Dr. Davin challenges our proposal on the utility of using serum suPAR and urinary CD80 levels to distinguish idiopathic focal segmental glomerulosclerosis (FSGS) from minimal change disease (MCD), which we base on the results of our study recently published in Pediatric Nephrology [1]. The basis of his argument relates to his supposition that CD80 is likely to be involved in FSGS since urinary CD80 was elevated in our patient cohort compared to normal controls. As evidence in support of his point of view he also refers to a recent study by Yu et al. that showed the presence of CD80 in glomeruli in some subjects with post-transplant FSGS [2]. These authors’ observed that the latter patients had a resolution of proteinuria with CTLA4–Ig, which is a ligand for CD80 that blocks CD80-associated T-cell activation. Dr. Davin also suggests that the higher urinary CD80 levels in MCD may reflect the passage of soluble CD80 in the urine as a consequence of activation of the immune system during MCD flares.

We agree that FSGS may be associated with the staining of glomerular CD80 [2] and with mildly elevated urinary CD80 excretion [1]. However, in MCD there is a marked increase in urinary CD80 that results in minimal overlap between the two groups. Indeed, in 23 of our 26 FSGS patients the urinary CD80 values fell within 2 standard deviations of normal values, whereas only three of the 20 MCD patients in relapse fell into the same group. Furthermore, there was also a separation in suPAR levels. Segarra et al. similarly found that a serum suPAR level of >3,531 pg/ml had a 99 % ability to separate MCD and FSGS [3].

Dr. Davin suggests that higher CD 80 urinary levels in MCD than in FSGS might result from CD80 being released by T cells during the viral infections which usually trigger relapses in MCD. This suggestion is not supported by our early work which demonstrated that serum CD80 levels during relapse in MCD do not differ from those observed in MCD patients during remission and in normal controls [4].

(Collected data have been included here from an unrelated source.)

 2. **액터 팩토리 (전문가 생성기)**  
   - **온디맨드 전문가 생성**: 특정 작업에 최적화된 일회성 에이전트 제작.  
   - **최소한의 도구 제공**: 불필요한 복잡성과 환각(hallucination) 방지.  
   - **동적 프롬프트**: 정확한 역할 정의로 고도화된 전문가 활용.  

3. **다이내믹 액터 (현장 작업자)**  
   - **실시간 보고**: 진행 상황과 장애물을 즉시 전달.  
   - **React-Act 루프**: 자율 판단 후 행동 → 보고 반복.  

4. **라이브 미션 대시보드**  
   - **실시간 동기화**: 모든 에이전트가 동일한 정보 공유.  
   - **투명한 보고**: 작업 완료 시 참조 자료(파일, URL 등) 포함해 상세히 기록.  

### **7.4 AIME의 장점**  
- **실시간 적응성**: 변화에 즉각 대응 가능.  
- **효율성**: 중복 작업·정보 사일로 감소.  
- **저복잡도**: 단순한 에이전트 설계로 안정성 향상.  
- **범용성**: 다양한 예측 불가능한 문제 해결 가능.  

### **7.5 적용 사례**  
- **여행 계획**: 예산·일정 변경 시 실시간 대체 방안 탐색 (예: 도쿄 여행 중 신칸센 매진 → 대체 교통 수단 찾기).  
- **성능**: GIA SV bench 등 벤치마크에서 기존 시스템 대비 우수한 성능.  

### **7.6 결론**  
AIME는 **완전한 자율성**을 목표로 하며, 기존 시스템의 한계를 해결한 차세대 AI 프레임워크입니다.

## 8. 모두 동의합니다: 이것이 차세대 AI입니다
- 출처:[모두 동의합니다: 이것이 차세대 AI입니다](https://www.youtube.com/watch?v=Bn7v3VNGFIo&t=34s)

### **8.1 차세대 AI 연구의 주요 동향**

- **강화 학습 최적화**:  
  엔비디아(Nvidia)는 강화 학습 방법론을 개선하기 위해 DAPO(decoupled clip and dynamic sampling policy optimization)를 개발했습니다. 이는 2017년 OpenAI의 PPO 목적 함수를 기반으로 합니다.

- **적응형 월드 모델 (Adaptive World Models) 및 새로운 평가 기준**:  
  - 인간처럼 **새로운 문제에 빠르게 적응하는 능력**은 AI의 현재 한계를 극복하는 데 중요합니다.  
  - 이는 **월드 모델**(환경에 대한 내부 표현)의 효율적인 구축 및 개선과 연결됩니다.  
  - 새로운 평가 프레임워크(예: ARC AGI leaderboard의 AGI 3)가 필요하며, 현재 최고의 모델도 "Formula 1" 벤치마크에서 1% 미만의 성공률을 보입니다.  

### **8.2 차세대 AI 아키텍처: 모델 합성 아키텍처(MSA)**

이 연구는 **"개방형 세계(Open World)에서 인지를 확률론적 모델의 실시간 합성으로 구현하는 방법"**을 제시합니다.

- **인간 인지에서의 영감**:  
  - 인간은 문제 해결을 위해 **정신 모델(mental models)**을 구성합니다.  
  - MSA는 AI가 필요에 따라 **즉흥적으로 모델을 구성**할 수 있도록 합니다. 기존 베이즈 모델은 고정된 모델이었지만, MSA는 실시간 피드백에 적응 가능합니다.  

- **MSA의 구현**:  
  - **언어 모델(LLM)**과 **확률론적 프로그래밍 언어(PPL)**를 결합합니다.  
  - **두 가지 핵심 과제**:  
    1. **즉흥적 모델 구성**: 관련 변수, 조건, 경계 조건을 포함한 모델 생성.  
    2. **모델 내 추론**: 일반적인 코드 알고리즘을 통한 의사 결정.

The role of CD80 in podocyte diseases is still under active investigation and far from being definitive. There may also be additional differences in the role of CD80 in MCD and FSGS. For example, while CD80 may be present in glomeruli in FSGS, our recent experience suggests that the administration of CTLA4–Ig is not able to reverse the proteinuria (Alachkar et al. Letter to the Editor of the New England Journal of Medicine, March 27, 2014). Indeed, the study by Yu et al. [2] included the use of plasma exchange, which could also provide a reason for the beneficial response. In contrast, we found that the administration of CTLA4–Ig to two patients with MCD resulted in a transient but marked suppression of urinary CD80 excretion and urinary protein excretion (Garin et al., unpublished). In addition, the urinary excretion of CD80 in MCD is due to cell membrane-associated CD80—and not to soluble CD80.

We and others have found only a few FSGS patients showing staining of glomerular CD80 with mild increases in urinary CD80 excretion. Most of our patients did not show glomerular CD80 staining, and they had normal urinary CD80 excretion. We were surprised to see no data on urinary CD80 excretion in the publication of Yu et al., even in those patients who showed positive glomerular CD80 staining [2].

We do realize that more studies are needed on the sensitivity and specificity of serum suPAR and urinary CD80 in glomerular disease. In addition, studies on urinary suPAR may become increasingly valuable. Recently we did identify a patient with elevated levels of both serum suPAR and urinary CD80 who had a podocin mutation-associated FSGS. Thus, more studies are needed. However, our study and the study by Segarra [3] do suggest that serum suPAR and urinary CD80 are in general excellent markers for identifying idiopathic FSGS and MCD, respectively.